What to produce -
Spot each line in the records below where the word "using" occurs, then copy it.
---------- Information provided
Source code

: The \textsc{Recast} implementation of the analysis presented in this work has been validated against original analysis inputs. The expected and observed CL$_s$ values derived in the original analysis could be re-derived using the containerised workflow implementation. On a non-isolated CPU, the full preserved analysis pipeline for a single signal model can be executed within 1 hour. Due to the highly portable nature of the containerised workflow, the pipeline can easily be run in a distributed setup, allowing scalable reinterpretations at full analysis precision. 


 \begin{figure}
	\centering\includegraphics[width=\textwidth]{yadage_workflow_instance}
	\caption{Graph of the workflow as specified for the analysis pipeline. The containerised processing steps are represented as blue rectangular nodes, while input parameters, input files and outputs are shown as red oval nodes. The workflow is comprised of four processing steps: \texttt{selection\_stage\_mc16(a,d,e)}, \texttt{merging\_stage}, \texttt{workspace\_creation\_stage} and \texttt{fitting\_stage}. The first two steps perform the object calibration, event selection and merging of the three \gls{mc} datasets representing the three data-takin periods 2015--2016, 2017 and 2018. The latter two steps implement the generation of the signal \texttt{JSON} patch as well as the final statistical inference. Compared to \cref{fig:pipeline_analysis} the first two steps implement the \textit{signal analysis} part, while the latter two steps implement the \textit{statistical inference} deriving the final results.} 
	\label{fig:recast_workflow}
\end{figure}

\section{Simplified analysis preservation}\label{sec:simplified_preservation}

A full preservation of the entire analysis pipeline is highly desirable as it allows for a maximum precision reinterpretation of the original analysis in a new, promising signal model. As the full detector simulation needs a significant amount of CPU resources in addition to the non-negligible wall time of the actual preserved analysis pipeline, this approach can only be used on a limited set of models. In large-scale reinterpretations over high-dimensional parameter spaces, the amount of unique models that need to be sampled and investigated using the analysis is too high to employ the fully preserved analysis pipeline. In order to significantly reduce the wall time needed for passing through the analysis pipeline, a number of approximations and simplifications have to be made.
--------------------
Answer section -
: The \textsc{Recast} implementation of the analysis presented in this work has been validated against original analysis inputs. The expected and observed CL$_s$ values derived in the original analysis could be re-derived using the containerised workflow implementation. On a non-isolated CPU, the full preserved analysis pipeline for a single signal model can be executed within 1 hour. Due to the highly portable nature of the containerised workflow, the pipeline can easily be run in a distributed setup, allowing scalable reinterpretations at full analysis precision. 
A full preservation of the entire analysis pipeline is highly desirable as it allows for a maximum precision reinterpretation of the original analysis in a new, promising signal model. As the full detector simulation needs a significant amount of CPU resources in addition to the non-negligible wall time of the actual preserved analysis pipeline, this approach can only be used on a limited set of models. In large-scale reinterpretations over high-dimensional parameter spaces, the amount of unique models that need to be sampled and investigated using the analysis is too high to employ the fully preserved analysis pipeline. In order to significantly reduce the wall time needed for passing through the analysis pipeline, a number of approximations and simplifications have to be made.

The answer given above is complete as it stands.